═════ Extracted data

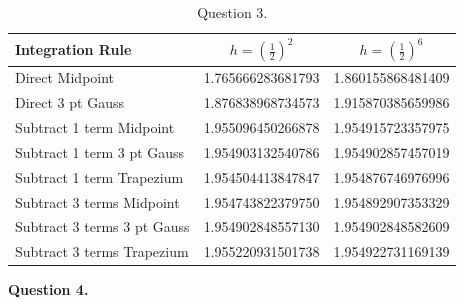 \documentclass[letterpaper, reqno,11pt]{article}
\begin{document}
\begin{table}
\centering
\begin{tabular}{|l|c|c|}
\hline
Integration Rule & \( h = \left(\frac{1}{2}\right)^2 \) & \( h = \left(\frac{1}{2}\right)^6 \) \\
\hline
Direct Midpoint & 1.765666283681793 & 1.860155868481409 \\
\hline
Direct 3 pt Gauss & 1.876838968734573 & 1.915870385659986 \\
\hline
Subtract 1 term Midpoint & 1.955096450266878 & 1.954915723357975 \\
\hline
Subtract 1 term 3 pt Gauss & 1.954903132540786 & 1.954902857457019 \\
\hline
Subtract 1 term Trapezium & 1.954504413847847 & 1.954876746976996 \\
\hline
Subtract 3 terms Midpoint & 1.954743822379750 & 1.954892907353329 \\
\hline
Subtract 3 terms 3 pt Gauss & 1.954902848557130 & 1.954902848582609 \\
\hline
Subtract 3 terms Trapezium & 1.955220931501738 & 1.954922731169139 \\
\hline
\end{tabular}
\caption{Question 3.}
\label{tab:q3}
\end{table}

{\medskip\noindent\bf Question 4.} 
\end{document}
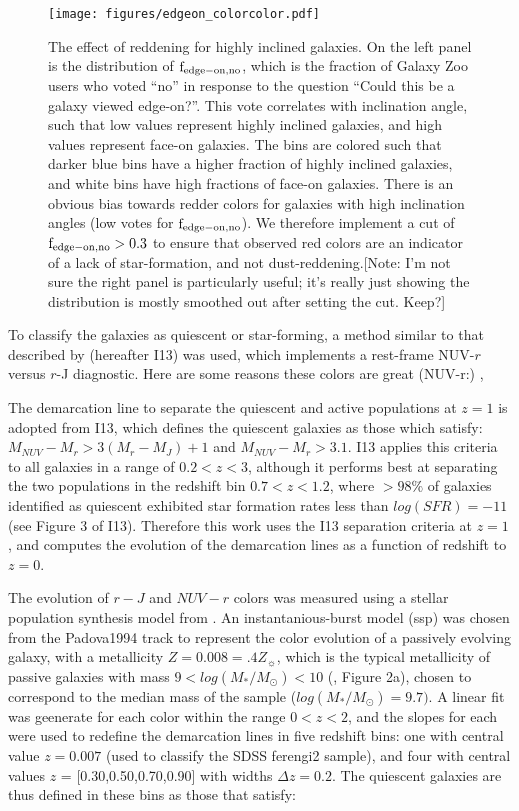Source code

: \begin{figure}
\centering
\texttt{[image: figures/edgeon\_colorcolor.pdf]}
\caption{The effect of reddening for highly inclined galaxies. On the left panel is the distribution of $\rm f_{edge-on,no}$, which is the fraction of Galaxy Zoo users who voted ``no'' in response to the question ``Could this be a galaxy viewed edge-on?''. This vote correlates with inclination angle, such that low values represent highly inclined galaxies, and high values represent face-on galaxies. The bins are colored such that darker blue bins have a higher fraction of highly inclined galaxies, and white bins have high fractions of face-on galaxies. There is an obvious bias towards redder colors for galaxies with high inclination angles (low votes for $\rm f_{edge-on,no}$). We therefore implement a cut of $\rm f_{edge-on,no}>0.3$ to ensure that observed red colors are an indicator of a lack of star-formation, and not dust-reddening.[Note: I'm not sure the right panel is particularly useful; it's really just showing the distribution is mostly smoothed out after setting the cut. Keep?] }
\label{fig:edgeon}
\end{figure}
To classify the galaxies as quiescent or star-forming, a method similar to that described by \citet{Ilbert2013} (hereafter I13) was used, which implements a rest-frame NUV-$r$ versus $r$-J diagnostic. Here are some reasons these colors are great (NUV-r:) \citep{Arnouts2007a,Salim2005a,Wyder2007},\citep{Martin2007}

The demarcation line to separate the quiescent and active populations at $z=1$ is adopted from I13, which defines the quiescent galaxies as those which satisfy: $M_{NUV}-M_{r} > 3(M_{r}-M_{J})+1$ and $M_{NUV}-M_{r} > 3.1$. I13 applies this criteria to all galaxies in a range of $0.2<z<3$, although it performs best at separating the two populations in the redshift bin $0.7<z<1.2$, where $>98\%$ of galaxies identified as quiescent exhibited star formation rates less than $log(SFR) = -11$ (see Figure 3 of I13). Therefore this work uses the I13 separation criteria at $z=1$, and computes the evolution of the demarcation lines as a function of redshift to $z=0$. 

The evolution of $r-J$ and $NUV-r$ colors was measured using a stellar population synthesis model from \citet{Bruzual2003}. An instantanious-burst model (ssp) was chosen from the Padova1994 track to represent the color evolution of a passively evolving galaxy, with a metallicity $Z=0.008=.4Z_{\sun}$, which is the typical metallicity of passive galaxies with mass $9 < log(M_{*}/M_{\odot}) < 10$ (\citet{Peng2015}, Figure 2a), chosen to correspond to the median mass of the sample ($log(M_{*}/M_{\odot})=9.7)$. A linear fit was geenerate for each color within the range $0<z<2$, and the slopes for each were used to redefine the demarcation lines in five redshift bins: one with central value $z=0.007$ (used to classify the SDSS ferengi2 sample), and four with central values $z$ = [0.30,0.50,0.70,0.90] with widths $\Delta z=0.2$. The quiescent galaxies are thus defined in these bins as those that satisfy:

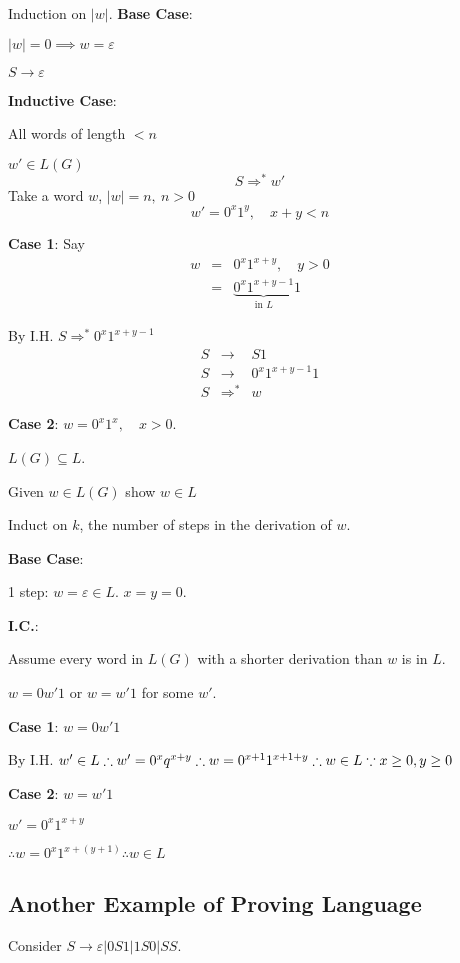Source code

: \documentclass[12pt]{article}
\begin{document}
Induction on $|w|$.
\textbf{Base Case}: 

$|w| = 0 \implies w = \varepsilon$

$S \to \varepsilon$

\textbf{Inductive Case}:

All words of length $<n$

$w' \in L(G)$
\[
S \Rightarrow^*w'
\]
Take a word $w$, $|w|=n,\ n>0$
\[
w' = 0^x1^y,\quad x+y<n
\]

\textbf{Case 1}:
Say 
\begin{eqnarray*}
	w &=&  0^{x}1^{x+y},\quad y>0\\
	&=& \underbrace{0^x1^{x+y-1}}_{\text{in $L$}}1
\end{eqnarray*}

By I.H. $S \Rightarrow^* 0^x1^{x+y-1}$
\begin{eqnarray*}
	S &\to& S1\\
	S &\to& 0^x1^{x+y-1}1\\
	S &\Rightarrow^*& w
\end{eqnarray*}

\textbf{Case 2}: $w = 0^x1^x,\quad x>0$.

$L(G) \subseteq L$.

Given $w \in L(G)$ show $w \in L$

Induct on $k$, the number of steps in the derivation of $w$.

\textbf{Base Case}:

1 step: $w = \varepsilon \in L$. $x = y = 0.$

\textbf{I.C.}:

Assume every word in $L(G)$ with a shorter derivation than $w$ is in $L$.

$w = 0w'1$ or $w = w'1$ for some $w'$.

\textbf{Case 1}: $w = 0w'1$

By I.H. $w'\in L\\
\therefore w' = 0^{x}q^{x+y}\\
\therefore w = 0^{x+1}1^{x+1+y}\\
\therefore w \in L \because x\ge0,y\ge0$

\textbf{Case 2}: $w = w'1$

$w' = 0^x1^{x+y}$

$\therefore w = 0^x1^{x+(y+1)} \therefore w \in L $

\subsection{Another Example of Proving Language}
Consider $S \to \varepsilon|0S1|1S0|SS$.
\end{document}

══════════

**Task directions**
With the pictures omitted, the material is to be transcribed exactly.

**Answer box**
 \documentclass[letterpaper, reqno,11pt]{article}
\begin{document}
\begin{table}
\centering
\begin{tabular}{|l|c|c|}
\hline
Integration Rule & \( h = \left(\frac{1}{2}\right)^2 \) & \( h = \left(\frac{1}{2}\right)^6 \) \\
\hline
Direct Midpoint & 1.765666283681793 & 1.860155868481409 \\
\hline
Direct 3 pt Gauss & 1.876838968734573 & 1.915870385659986 \\
\hline
Subtract 1 term Midpoint & 1.955096450266878 & 1.954915723357975 \\
\hline
Subtract 1 term 3 pt Gauss & 1.954903132540786 & 1.954902857457019 \\
\hline
Subtract 1 term Trapezium & 1.954504413847847 & 1.954876746976996 \\
\hline
Subtract 3 terms Midpoint & 1.954743822379750 & 1.954892907353329 \\
\hline
Subtract 3 terms 3 pt Gauss & 1.954902848557130 & 1.954902848582609 \\
\hline
Subtract 3 terms Trapezium & 1.955220931501738 & 1.954922731169139 \\
\hline
\end{tabular}
\caption{Question 3.}
\label{tab:q3}
\end{table}

{\medskip\noindent\bf Question 4.} 
\end{document}
Source code

: \begin{figure}
\centering
\texttt{[image: figures/edgeon\_colorcolor.pdf]}
\caption{The effect of reddening for highly inclined galaxies. On the left panel is the distribution of $\rm f_{edge-on,no}$, which is the fraction of Galaxy Zoo users who voted ``no'' in response to the question ``Could this be a galaxy viewed edge-on?''. This vote correlates with inclination angle, such that low values represent highly inclined galaxies, and high values represent face-on galaxies. The bins are colored such that darker blue bins have a higher fraction of highly inclined galaxies, and white bins have high fractions of face-on galaxies. There is an obvious bias towards redder colors for galaxies with high inclination angles (low votes for $\rm f_{edge-on,no}$). We therefore implement a cut of $\rm f_{edge-on,no}>0.3$ to ensure that observed red colors are an indicator of a lack of star-formation, and not dust-reddening.[Note: I'm not sure the right panel is particularly useful; it's really just showing the distribution is mostly smoothed out after setting the cut. Keep?] }
\label{fig:edgeon}
\end{figure}
To classify the galaxies as quiescent or star-forming, a method similar to that described by \citet{Ilbert2013} (hereafter I13) was used, which implements a rest-frame NUV-$r$ versus $r$-J diagnostic. Here are some reasons these colors are great (NUV-r:) \citep{Arnouts2007a,Salim2005a,Wyder2007},\citep{Martin2007}

The demarcation line to separate the quiescent and active populations at $z=1$ is adopted from I13, which defines the quiescent galaxies as those which satisfy: $M_{NUV}-M_{r} > 3(M_{r}-M_{J})+1$ and $M_{NUV}-M_{r} > 3.1$. I13 applies this criteria to all galaxies in a range of $0.2<z<3$, although it performs best at separating the two populations in the redshift bin $0.7<z<1.2$, where $>98\%$ of galaxies identified as quiescent exhibited star formation rates less than $log(SFR) = -11$ (see Figure 3 of I13). Therefore this work uses the I13 separation criteria at $z=1$, and computes the evolution of the demarcation lines as a function of redshift to $z=0$. 

The evolution of $r-J$ and $NUV-r$ colors was measured using a stellar population synthesis model from \citet{Bruzual2003}. An instantanious-burst model (ssp) was chosen from the Padova1994 track to represent the color evolution of a passively evolving galaxy, with a metallicity $Z=0.008=.4Z_{\sun}$, which is the typical metallicity of passive galaxies with mass $9 < log(M_{*}/M_{\odot}) < 10$ (\citet{Peng2015}, Figure 2a), chosen to correspond to the median mass of the sample ($log(M_{*}/M_{\odot})=9.7)$. A linear fit was geenerate for each color within the range $0<z<2$, and the slopes for each were used to redefine the demarcation lines in five redshift bins: one with central value $z=0.007$ (used to classify the SDSS ferengi2 sample), and four with central values $z$ = [0.30,0.50,0.70,0.90] with widths $\Delta z=0.2$. The quiescent galaxies are thus defined in these bins as those that satisfy:

Source code

: \documentclass[12pt]{article}
\begin{document}
Induction on $|w|$.
\textbf{Base Case}: 

$|w| = 0 \implies w = \varepsilon$

$S \to \varepsilon$

\textbf{Inductive Case}:

All words of length $<n$

$w' \in L(G)$
\[
S \Rightarrow^*w'
\]
Take a word $w$, $|w|=n,\ n>0$
\[
w' = 0^x1^y,\quad x+y<n
\]

\textbf{Case 1}:
Say 
\begin{eqnarray*}
	w &=&  0^{x}1^{x+y},\quad y>0\\
	&=& \underbrace{0^x1^{x+y-1}}_{\text{in $L$}}1
\end{eqnarray*}

By I.H. $S \Rightarrow^* 0^x1^{x+y-1}$
\begin{eqnarray*}
	S &\to& S1\\
	S &\to& 0^x1^{x+y-1}1\\
	S &\Rightarrow^*& w
\end{eqnarray*}

\textbf{Case 2}: $w = 0^x1^x,\quad x>0$.

$L(G) \subseteq L$.

Given $w \in L(G)$ show $w \in L$

Induct on $k$, the number of steps in the derivation of $w$.

\textbf{Base Case}:

1 step: $w = \varepsilon \in L$. $x = y = 0.$

\textbf{I.C.}:

Assume every word in $L(G)$ with a shorter derivation than $w$ is in $L$.

$w = 0w'1$ or $w = w'1$ for some $w'$.

\textbf{Case 1}: $w = 0w'1$

By I.H. $w'\in L\\
\therefore w' = 0^{x}q^{x+y}\\
\therefore w = 0^{x+1}1^{x+1+y}\\
\therefore w \in L \because x\ge0,y\ge0$

\textbf{Case 2}: $w = w'1$

$w' = 0^x1^{x+y}$

$\therefore w = 0^x1^{x+(y+1)} \therefore w \in L $

\subsection{Another Example of Proving Language}
Consider $S \to \varepsilon|0S1|1S0|SS$.
\end{document}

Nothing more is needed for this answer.